In her poem “Nostos,” the late Nobel Prize-winning poet and former Stanford professor Louise Glück writes, “We look at the world once, in childhood. The rest is memory.”
I thought about this poem while watching “Aftersun,” Scottish writer-director Charlotte Wells’s feature film debut released in the fall of 2022. Set in the late 1990s, the movie follows a father-daughter duo’s attempts to assiduously document their summer vacation at a resort in Turkey with a Panasonic NV-DS77 camcorder.
The movie is a beautifully rendered coming-of-age story about grief and the painful process of trying to convert girlhood memories into grown-up wisdom.
The 11-year-old Sophie Patterson (Frankie Corio) lives with her mother in Edinburgh while her father, Calum (Paul Mescal), resides in London. Calum is a young father, although he moves with the weariness of an older man. In his estimation, he barely made it to 30, and cannot even picture himself at 40.
After sun-dappled days under blue skies, the ever-fatigued Calum sleeps as if it is the first time he has done so in years. His right hand is in a cast, he nurses a shoulder injury and he has a predilection for practicing tai chi, even when taking secret smoke breaks or waiting for Sophie to phone her mum.
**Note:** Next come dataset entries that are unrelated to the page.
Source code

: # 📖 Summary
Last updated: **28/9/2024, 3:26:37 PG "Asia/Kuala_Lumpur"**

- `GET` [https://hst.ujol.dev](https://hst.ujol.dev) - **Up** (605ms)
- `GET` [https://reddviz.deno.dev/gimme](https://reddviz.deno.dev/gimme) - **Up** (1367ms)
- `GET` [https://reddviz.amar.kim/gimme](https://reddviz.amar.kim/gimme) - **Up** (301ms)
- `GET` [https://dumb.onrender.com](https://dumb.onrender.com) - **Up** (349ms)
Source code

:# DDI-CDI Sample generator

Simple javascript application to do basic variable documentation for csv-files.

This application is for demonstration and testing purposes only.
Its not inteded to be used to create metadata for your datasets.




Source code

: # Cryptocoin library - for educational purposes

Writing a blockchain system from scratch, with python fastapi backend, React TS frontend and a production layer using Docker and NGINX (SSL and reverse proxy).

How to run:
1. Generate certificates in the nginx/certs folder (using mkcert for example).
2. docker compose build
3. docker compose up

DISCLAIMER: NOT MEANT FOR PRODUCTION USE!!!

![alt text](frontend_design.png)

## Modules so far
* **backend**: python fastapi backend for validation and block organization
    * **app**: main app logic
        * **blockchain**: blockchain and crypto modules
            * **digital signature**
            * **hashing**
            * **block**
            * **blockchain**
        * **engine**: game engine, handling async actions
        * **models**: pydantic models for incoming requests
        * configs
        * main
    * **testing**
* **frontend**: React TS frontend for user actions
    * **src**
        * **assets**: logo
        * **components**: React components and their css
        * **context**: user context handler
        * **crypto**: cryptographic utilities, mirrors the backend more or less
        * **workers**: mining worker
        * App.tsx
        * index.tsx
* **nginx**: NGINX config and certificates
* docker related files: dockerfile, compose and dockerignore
In contrast to her father, Sophie is the model of stillness. A keen observer of the people around her — the teenage girls in the bathroom discussing hooking up with boys and the children of fellow visitors she deems too young to play with — she adopts an ethnographer’s posture and uses the information she gleans to make sense of the world and figure out her place in it.
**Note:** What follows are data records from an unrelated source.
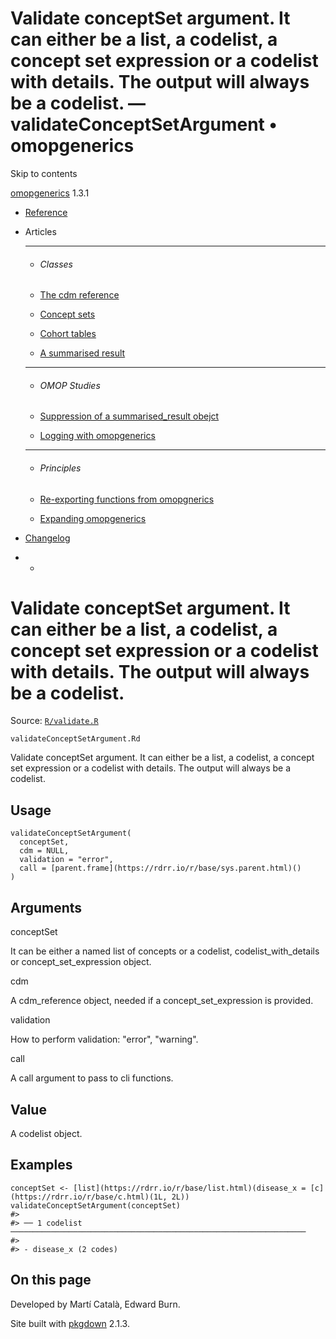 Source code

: # Validate conceptSet argument. It can either be a list, a codelist, a concept set expression or a codelist with details. The output will always be a codelist. — validateConceptSetArgument • omopgenerics

Skip to contents

[omopgenerics](../index.html) 1.3.1

  * [Reference](../reference/index.html)
  * Articles
    * * * *

    * ###### Classes

    * [The cdm reference](../articles/cdm_reference.html)
    * [Concept sets](../articles/codelists.html)
    * [Cohort tables](../articles/cohorts.html)
    * [A summarised result](../articles/summarised_result.html)
    * * * *

    * ###### OMOP Studies

    * [Suppression of a summarised_result obejct](../articles/suppression.html)
    * [Logging with omopgenerics](../articles/logging.html)
    * * * *

    * ###### Principles

    * [Re-exporting functions from omopgnerics](../articles/reexport.html)
    * [Expanding omopgenerics](../articles/expanding_omopgenerics.html)
  * [Changelog](../news/index.html)


  *   * [](https://github.com/darwin-eu/omopgenerics/)



# Validate conceptSet argument. It can either be a list, a codelist, a concept set expression or a codelist with details. The output will always be a codelist.

Source: [`R/validate.R`](https://github.com/darwin-eu/omopgenerics/blob/v1.3.1/R/validate.R)

`validateConceptSetArgument.Rd`

Validate conceptSet argument. It can either be a list, a codelist, a concept set expression or a codelist with details. The output will always be a codelist.

## Usage
    
    
    validateConceptSetArgument(
      conceptSet,
      cdm = NULL,
      validation = "error",
      call = [parent.frame](https://rdrr.io/r/base/sys.parent.html)()
    )

## Arguments

conceptSet
    

It can be either a named list of concepts or a codelist, codelist_with_details or concept_set_expression object.

cdm
    

A cdm_reference object, needed if a concept_set_expression is provided.

validation
    

How to perform validation: "error", "warning".

call
    

A call argument to pass to cli functions.

## Value

A codelist object.

## Examples
    
    
    conceptSet <- [list](https://rdrr.io/r/base/list.html)(disease_x = [c](https://rdrr.io/r/base/c.html)(1L, 2L))
    validateConceptSetArgument(conceptSet)
    #> 
    #> ── 1 codelist ──────────────────────────────────────────────────────────────────
    #> 
    #> - disease_x (2 codes)
    
    

## On this page

Developed by Martí Català, Edward Burn.

Site built with [pkgdown](https://pkgdown.r-lib.org/) 2.1.3.
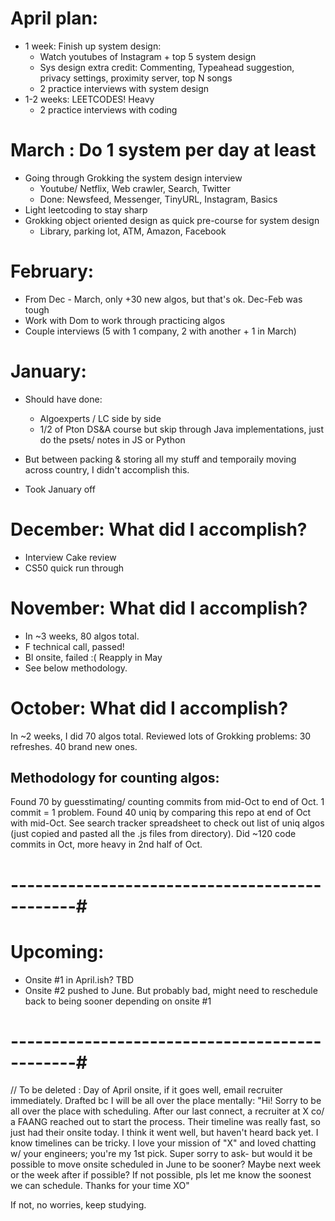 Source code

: 

# April plan:
- 1 week: Finish up system design:
    - Watch youtubes of Instagram + top 5 system design 
    - Sys design extra credit: Commenting, Typeahead suggestion, privacy settings, proximity server, top N songs
    - 2 practice interviews with system design 
- 1-2 weeks: LEETCODES! Heavy 
    - 2 practice interviews with coding 


# March : Do 1 system per day at least 
- Going through Grokking the system design interview 
    -  Youtube/ Netflix, Web crawler, Search, Twitter
    - Done: Newsfeed, Messenger, TinyURL, Instagram, Basics 
- Light leetcoding to stay sharp 
- Grokking object oriented design as quick pre-course for system design 
    - Library, parking lot, ATM, Amazon, Facebook 

# February:
- From Dec - March, only +30 new algos, but that's ok. Dec-Feb was tough 
- Work with Dom to work through practicing algos 
- Couple interviews (5 with 1 company, 2 with another + 1 in March)


# January:
- Should have done:
    * Algoexperts / LC side by side
    * 1/2 of Pton DS&A course but skip through Java implementations, just do the psets/ notes in JS or Python 

- But between packing & storing all my stuff and temporaily moving across country, I didn't accomplish this. 
- Took January off 


# December: What did I accomplish?
- Interview Cake review 
- CS50 quick run through


# November: What did I accomplish?
- In ~3 weeks, 80 algos total. 
- F technical call, passed! 
- Bl onsite, failed :( Reapply in May 
- See below methodology.


# October: What did I accomplish?
In ~2 weeks, I did 70 algos total. Reviewed lots of Grokking problems: 30 refreshes. 40 brand new ones. 


## Methodology for counting algos: 
Found 70 by guesstimating/ counting commits from mid-Oct to end of Oct. 1 commit = 1 problem. Found 40 uniq by comparing this repo at end of Oct with mid-Oct. See search tracker spreadsheet to check out list of uniq algos (just copied and pasted all the .js files from directory). Did ~120 code commits in Oct, more heavy in 2nd half of Oct. 



# ----------------------------------------------#

# Upcoming: 
* Onsite #1 in April.ish? TBD
* Onsite #2 pushed to June. But probably bad, might need to 
reschedule back to being sooner depending on onsite #1 

# ----------------------------------------------#


// To be deleted : 
Day of April onsite, if it goes well, email recruiter immediately. 
Drafted bc I will be all over the place mentally: 
"Hi! Sorry to be all over the place with scheduling. After our last 
connect, a recruiter at X co/ a FAANG reached out to start the process. 
Their timeline was really fast, so just had their onsite today. 
I think it went well, but haven't heard back yet. I know timelines can be tricky. 
I love your mission of "X" and loved chatting w/ your engineers; you're my 1st pick. 
Super sorry to ask- but would it be possible to move onsite scheduled
in June to be sooner? Maybe next week or the week after if possible?
If not possible, pls let me know the soonest we can schedule.
Thanks for your time XO"

If not, no worries, keep studying.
In fact, it does not escape Sophie’s calculating eye that this trip is a stretch for Calum’s finances. A minor conflict arises when she expresses irritation at his offer to pay for vocal lessons when she knows he does not have the money.
Child actors in coming-of-age stories must balance the task of embodying their character’ growing self-consciousness without making their movements and expressions appear rehearsed. This is Corio’s screen acting debut and she executes this balance flawlessly.
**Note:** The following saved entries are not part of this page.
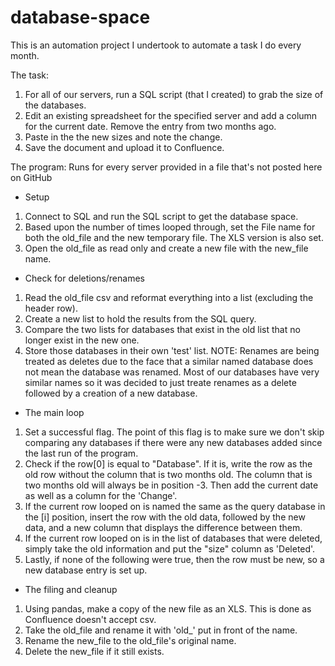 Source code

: # database-space
This is an automation project I undertook to automate a task I do every month.

The task:
1) For all of our servers, run a SQL script (that I created) to grab the size of the databases.
2) Edit an existing spreadsheet for the specified server and add a column for the current date. Remove the entry from two months ago.
3) Paste in the the new sizes and note the change.
4) Save the document and upload it to Confluence.

The program:
Runs for every server provided in a file that's not posted here on GitHub

- Setup
1) Connect to SQL and run the SQL script to get the database space.
2) Based upon the number of times looped through, set the File name for both the old_file and the new temporary file. The XLS version is also set.
3) Open the old_file as read only and create a new file with the new_file name.

- Check for deletions/renames
1) Read the old_file csv and reformat everything into a list (excluding the header row).
2) Create a new list to hold the results from the SQL query.
3) Compare the two lists for databases that exist in the old list that no longer exist in the new one.
4) Store those databases in their own 'test' list.
NOTE: Renames are being treated as deletes due to the face that a similar named database does not mean the database was renamed.
Most of our databases have very similar names so it was decided to just treate renames as a delete followed by a creation of a new database.

- The main loop
1) Set a successful flag. The point of this flag is to make sure we don't skip comparing any databases if there were any new databases
added since the last run of the program.
2) Check if the row[0] is equal to "Database". If it is, write the row as the old row without the column that is two months old. The
column that is two months old will always be in position -3. Then add the current date as well as a column for the 'Change'.
3) If the current row looped on is named the same as the query database in the [i] position, insert the row with the old data, followed by the new data, and a new column that displays the difference between them.
4) If the current row looped on is in the list of databases that were deleted, simply take the old information and put the "size" column
as 'Deleted'.
5) Lastly, if none of the following were true, then the row must be new, so a new database entry is set up.

- The filing and cleanup
1) Using pandas, make a copy of the new file as an XLS. This is done as Confluence doesn't accept csv.
2) Take the old_file and rename it with 'old_'  put in front of the name.
3) Rename the new_file to the old_file's original name.
4) Delete the new_file if it still exists.
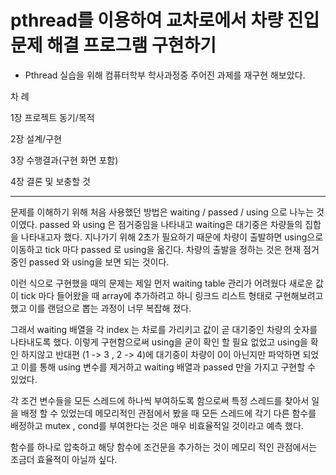 
# pthread를 이용하여 교차로에서 차량 진입 문제 해결 프로그램 구현하기 


 * Pthread 실습을 위해 컴퓨터학부 학사과정중 주어진 과제를 재구현 해보았다.



차   례

1장	프로젝트 동기/목적 
 
2장	설계/구현 
 	
3장	수행결과(구현 화면 포함)

4장	결론 및 보충할 것

--------------------------------------------

문제를 이해하기 위해 처음 사용했던 방법은 waiting / passed / using 으로 나누는 것이였다. passed 와 using 은 점거중임을 나타내고 waiting은 대기중은 차량들의 집합을 나타내고자 했다. 지나가기 위해 2초가 필요하기 때문에 차량이 출발하면 using으로 이동하고 tick 마다 passed 로 using을 옮긴다. 차량의 출발을 정하는 것은 현재 점거중인 passed 와 using을 보면 되는 것이다.
 
 이런 식으로 구현했을 때의 문제는 제일 먼저 waiting table 관리가 어려웠다 새로운 값이 tick 마다 들어왔을 때 array에 추가하려고 하니 링크드 리스트 형태로 구현해보려고 했고 이를 랜덤으로 뽑는 과정이 너무 복잡해 졌다. 

 그래서 waiting 배열을 각 index 는 차로를 가리키고 값이 곧 대기중인 차량의 숫자를 나타내도록 했다. 이렇게 구현함으로써 using을 굳이 확인 할 필요 없었고 using을 확인 하지않고 반대편 (1 -> 3 , 2 -> 4)에 대기중이 차량이 0이 아닌지만 파악하면 되었고 이를 통해 using 변수를 제거하고 waiting 배열과 passed 만을 가지고 구현할 수 있었다.

각 조건 변수들을 모든 스레드에 하나씩 부여하도록 함으로써 특정 스레드를 찾아서 일을 배정 할 수 있었는데 메모리적인 관점에서 봤을 때 모든 스레드에 각기 다른 함수를 배정하고 mutex , cond를 부여한다는 것은 매우 비효율적일 것이라고 예측 했다. 

 함수를 하나로 압축하고 해당 함수에 조건문을 추가하는 것이 메모리 적인 관점에서는 조금더 효율적이 아닐까 싶다. 
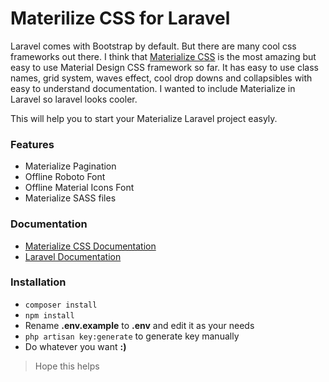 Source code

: # Materilize CSS for Laravel

Laravel comes with Bootstrap by default. But there are many cool css frameworks out there. I think that [Materialize CSS](http://materializecss.com) is the most amazing but easy to use Material Design CSS framework so far. It has easy to use class names, grid system, waves effect, cool drop downs and collapsibles with easy to understand documentation. I wanted to include Materialize in Laravel so laravel looks cooler.

This will help you to start your Materialize Laravel project easyly.

### Features

- Materialize Pagination
- Offline Roboto Font
- Offline Material Icons Font
- Materialize SASS files

### Documentation

- [Materialize CSS Documentation](http://materializecss.com)
- [Laravel Documentation](http://laravel.com)

### Installation

- `composer install`
- `npm install`
- Rename **.env.example** to **.env** and edit it as your needs
- `php artisan key:generate` to generate key manually
- Do whatever you want **:)**


> Hope this helps
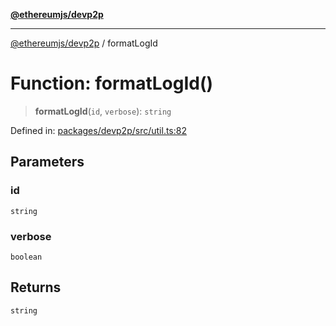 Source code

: [**@ethereumjs/devp2p**](../README.md)

***

[@ethereumjs/devp2p](../README.md) / formatLogId

# Function: formatLogId()

> **formatLogId**(`id`, `verbose`): `string`

Defined in: [packages/devp2p/src/util.ts:82](https://github.com/ethereumjs/ethereumjs-monorepo/blob/master/packages/devp2p/src/util.ts#L82)

## Parameters

### id

`string`

### verbose

`boolean`

## Returns

`string`
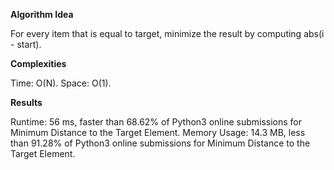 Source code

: **Algorithm Idea**

For every item that is equal to target, 
minimize the result by computing 
abs(i - start). 

**Complexities**

Time: O(N).
Space: O(1).

**Results**

Runtime: 56 ms, faster than 68.62% of Python3 online submissions for Minimum Distance to the Target Element.
Memory Usage: 14.3 MB, less than 91.28% of Python3 online submissions for Minimum Distance to the Target Element.
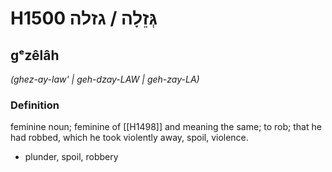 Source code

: # H1500 גְּזֵלָה / גזלה

## gᵉzêlâh

_(ghez-ay-law' | ɡeh-dzay-LAW | ɡeh-zay-LA)_

### Definition

feminine noun; feminine of [[H1498]] and meaning the same; to rob; that he had robbed, which he took violently away, spoil, violence.

- plunder, spoil, robbery
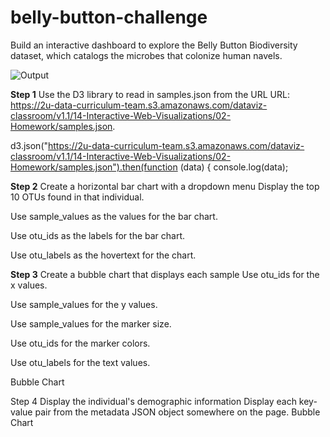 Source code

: # belly-button-challenge
Build an interactive dashboard to explore the Belly Button Biodiversity dataset, which catalogs the microbes that colonize human navels.

![Output](https://github.com/megharani833/belly-button-challenge/assets/142357859/f1b8741b-ee8b-494b-8e6c-aefb1ef3a014)

**Step 1**
Use the D3 library to read in samples.json from the URL
URL: https://2u-data-curriculum-team.s3.amazonaws.com/dataviz-classroom/v1.1/14-Interactive-Web-Visualizations/02-Homework/samples.json.

d3.json("https://2u-data-curriculum-team.s3.amazonaws.com/dataviz-classroom/v1.1/14-Interactive-Web-Visualizations/02-Homework/samples.json").then(function (data) {
    console.log(data);
    
**Step 2**
Create a horizontal bar chart with a dropdown menu
Display the top 10 OTUs found in that individual.

Use sample_values as the values for the bar chart.

Use otu_ids as the labels for the bar chart.

Use otu_labels as the hovertext for the chart.


**Step 3**
Create a bubble chart that displays each sample
Use otu_ids for the x values.

Use sample_values for the y values.

Use sample_values for the marker size.

Use otu_ids for the marker colors.

Use otu_labels for the text values.

Bubble Chart

Step 4 Display the individual's demographic information
Display each key-value pair from the metadata JSON object somewhere on the page.
Bubble Chart
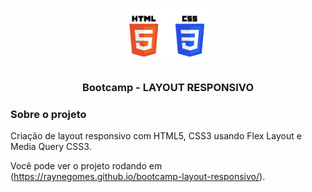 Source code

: <h1 align="center">
  <img src="img/html5-css3.jpg" width="150px" alt="" >
 </h1>
 
<h3 align="center">
  Bootcamp - LAYOUT RESPONSIVO
</h3>

### Sobre o projeto
Criação de layout responsivo com HTML5, CSS3 usando Flex Layout e Media Query CSS3.

Você pode ver o projeto rodando em (https://raynegomes.github.io/bootcamp-layout-responsivo/).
Calum is able to conceal his mental state in part because he is a good father who works hard to imbue his daughter with knowledge. A model girl dad decades before the term came to prominence, he is fun but not overly permissive. He gives her a sip of his beer, but vetoes hang gliding. He is tender, but firm — he insists she learns self-defense moves, refuses to allow herself to be self-denigrating and tends to her face during their bedtime skincare routine with a cotton pad and astringent.
These moving scenes are rendered by cinematographer Gregory Oke’s languid camerawork. Slow, steady shots capture still lifes of familial intimacy — Calum’s hand clasped over Sophie’s as they steady themselves on the railing during a boat trip and ample closeups that allow the actors to occupy space beyond the frame. These scenes stand in contrast against the shaky vacation footage. The characters’ images often reflect off surfaces and through doorways and windows; they are often in the same frame even when they aren’t in the same room.
Their daily itinerary is jam-packed with activities — swimming, sightseeing, mud baths, snorkeling. Calum is likely trying to make up for lost time, and the two continually watch their camcorder video while still on the trip. Sophie is amused when watching the dailies, but Calum’s inscrutable face suggests he is desperately searching for evidence that they are having a good time.
The viewer only fully understands why the two are framed as if they exist together but in separate worlds when a time jump about three-quarters of the way through the film recasts earlier scenes in a new light. In the present, adult Sophie (Celia Rowlson-Hall) uses the same fixed stare that Calum once used to study vacation footage that is now a treasured archive and source of consternation. Unable to reach him across time or the distance his depression placed between them, Sophie must grapple with the fact that, despite her dad’s warmth and care, there is a part of him that she was unable to reach.
If you can stand to look back on your childhood with fresh eyes, a renewed sense of empathy for the unknown struggles of the people who raised you and perhaps have your heart broken, the film is a must-watch.
Editor’s Note: This article is a review and includes subjective thoughts, opinions and critiques.